There was a time when a person getting off an airplane after a long journey would feel depressed just thinking about the destination still ahead. However, anyone familiar with how convenient access from Japanese airports has become in recent years will have no need for such worries. Let us explain, using Tokyo as an example.
Let’s say that your airplane has landed at Tokyo Narita Airport, the main entrance to Japan, and has been lucky enough to arrive at the gate closest to the exit. If you have no checked baggage, you may be able to go through Immigration and Customs to the airport’s exit in as little as five minutes after getting off the airplane in the best-case scenario (*1). Because of improved operations, the lines for the Immigration counters have recently become much shorter. There has also been an increase in the number of times when there is virtually no waiting, all of which has resulted in greatly lightening the burdens of passengers.
Next, although buses go to central Tokyo from Tokyo Narita Airport, let’s use the railway system this time. All you have to do is take the escalator near the exit to the train station. We recommend both the Keisei Skyliner, which prides itself on speed and reasonable price, and the JR East Narita Express, which has an excellent network of connecting stations to major stations within the city. Tickets can easily be purchased at a counter or from a vending machine. You’ll be inside the train car within minutes, and while relaxing in a reclining seat, you will reach central Tokyo (*2) in just 36 minutes (*3), with the Skyliner moving at a speed of 160 km/h (100 mph). If things go really well, you will arrive at the center of Tokyo less than an hour after getting off the airplane. These recent changes must be quite a surprise to people who had an impression in the past of Tokyo Narita Airport as distant and inconvenient.

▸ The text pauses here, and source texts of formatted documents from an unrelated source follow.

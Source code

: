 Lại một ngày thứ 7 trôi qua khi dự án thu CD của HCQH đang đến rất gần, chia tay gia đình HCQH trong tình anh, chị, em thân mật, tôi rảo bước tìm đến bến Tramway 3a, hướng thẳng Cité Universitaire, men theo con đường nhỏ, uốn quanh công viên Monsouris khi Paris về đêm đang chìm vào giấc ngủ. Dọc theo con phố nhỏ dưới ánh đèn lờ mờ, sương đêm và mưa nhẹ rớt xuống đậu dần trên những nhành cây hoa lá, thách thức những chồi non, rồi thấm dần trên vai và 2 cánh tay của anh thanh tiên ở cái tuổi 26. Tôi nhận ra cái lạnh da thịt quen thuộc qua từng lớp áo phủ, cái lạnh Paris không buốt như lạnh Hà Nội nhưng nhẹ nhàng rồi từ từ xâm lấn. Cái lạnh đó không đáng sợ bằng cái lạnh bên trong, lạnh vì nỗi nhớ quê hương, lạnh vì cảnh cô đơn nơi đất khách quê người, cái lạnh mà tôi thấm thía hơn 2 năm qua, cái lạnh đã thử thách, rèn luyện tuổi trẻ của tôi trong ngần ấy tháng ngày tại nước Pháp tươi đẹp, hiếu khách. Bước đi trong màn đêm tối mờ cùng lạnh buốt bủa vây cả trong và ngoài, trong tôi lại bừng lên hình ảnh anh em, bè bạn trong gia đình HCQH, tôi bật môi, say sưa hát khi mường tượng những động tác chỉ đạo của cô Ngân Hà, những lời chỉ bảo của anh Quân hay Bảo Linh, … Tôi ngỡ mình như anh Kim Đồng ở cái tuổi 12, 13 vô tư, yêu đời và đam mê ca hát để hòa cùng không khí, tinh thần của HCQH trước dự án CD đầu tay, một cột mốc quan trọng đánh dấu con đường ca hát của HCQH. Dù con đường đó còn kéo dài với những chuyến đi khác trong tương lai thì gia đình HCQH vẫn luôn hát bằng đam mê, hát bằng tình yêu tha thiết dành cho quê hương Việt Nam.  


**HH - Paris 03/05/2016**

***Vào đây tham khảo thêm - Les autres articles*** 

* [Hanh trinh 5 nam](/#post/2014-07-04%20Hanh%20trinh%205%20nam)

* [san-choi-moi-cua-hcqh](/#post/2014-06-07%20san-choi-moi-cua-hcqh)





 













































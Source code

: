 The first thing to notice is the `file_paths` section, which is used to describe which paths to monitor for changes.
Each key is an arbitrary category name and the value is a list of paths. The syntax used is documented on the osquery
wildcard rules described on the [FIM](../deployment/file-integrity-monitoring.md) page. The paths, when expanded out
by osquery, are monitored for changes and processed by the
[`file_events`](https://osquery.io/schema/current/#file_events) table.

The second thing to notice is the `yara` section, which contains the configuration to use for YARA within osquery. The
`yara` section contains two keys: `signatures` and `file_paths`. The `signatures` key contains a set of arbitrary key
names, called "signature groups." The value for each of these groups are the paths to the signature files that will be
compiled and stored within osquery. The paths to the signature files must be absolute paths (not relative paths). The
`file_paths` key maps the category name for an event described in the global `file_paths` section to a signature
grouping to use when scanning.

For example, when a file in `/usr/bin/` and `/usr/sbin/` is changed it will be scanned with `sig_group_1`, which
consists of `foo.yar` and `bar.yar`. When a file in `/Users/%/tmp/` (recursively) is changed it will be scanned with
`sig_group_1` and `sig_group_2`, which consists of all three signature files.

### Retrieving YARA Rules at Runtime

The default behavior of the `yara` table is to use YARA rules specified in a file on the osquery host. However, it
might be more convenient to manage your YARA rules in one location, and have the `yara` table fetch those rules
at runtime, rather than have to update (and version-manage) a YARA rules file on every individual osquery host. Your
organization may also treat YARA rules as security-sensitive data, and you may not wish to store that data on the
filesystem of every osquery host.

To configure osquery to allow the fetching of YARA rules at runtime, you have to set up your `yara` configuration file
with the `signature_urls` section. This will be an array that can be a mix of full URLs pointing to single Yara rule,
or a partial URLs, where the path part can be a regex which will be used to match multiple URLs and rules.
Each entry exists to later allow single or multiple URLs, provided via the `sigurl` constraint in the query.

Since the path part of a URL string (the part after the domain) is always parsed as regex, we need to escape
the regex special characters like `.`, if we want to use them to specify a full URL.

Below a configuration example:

Recently, the rapid increase in international flights at Haneda Airport, another international airport in the Tokyo region, has received a lot of attention. Because of its compact design, if you have no checked luggage, you may be able to go through Immigration and Customs to reach the airport’s exit in just three minutes after disembarking from the airplane! If you continue to walk straight ahead for another minute, you will reach the Keihin Kyuko (Keikyu) train station on your right and the Tokyo Monorail station on your left. The distinguishing feature here is that after you have left the airplane itself, the route to the train station is completely flat and involves no going up and down. The Keikyu line speeds energetically through the city, whereas the Monorail seems to float through the air. No matter which one you choose, you will reach central Tokyo in about 15 minutes, while enjoying the city sights from the window. Thus, it is possible to reach central Tokyo within 30 minutes after disembarking from the plane. How’s that for convenience?
To say that Tokyo’s airports are distant and inconvenient is now an old tale. After you try one of these airports, you will find that seeing is believing!
(*1) Cases in which there is no waiting in the line for the Immigration counter and nothing to declare at Customs beyond the range of items allowed into Japan tax-free.
(*2) “Central Tokyo” here refers to stations on the JR East Yamanote Line (loop line), which links various terminals in the city center.
(*3) This is the time needed to reach Nippori station, which is served by both the Keisei and JR East lines.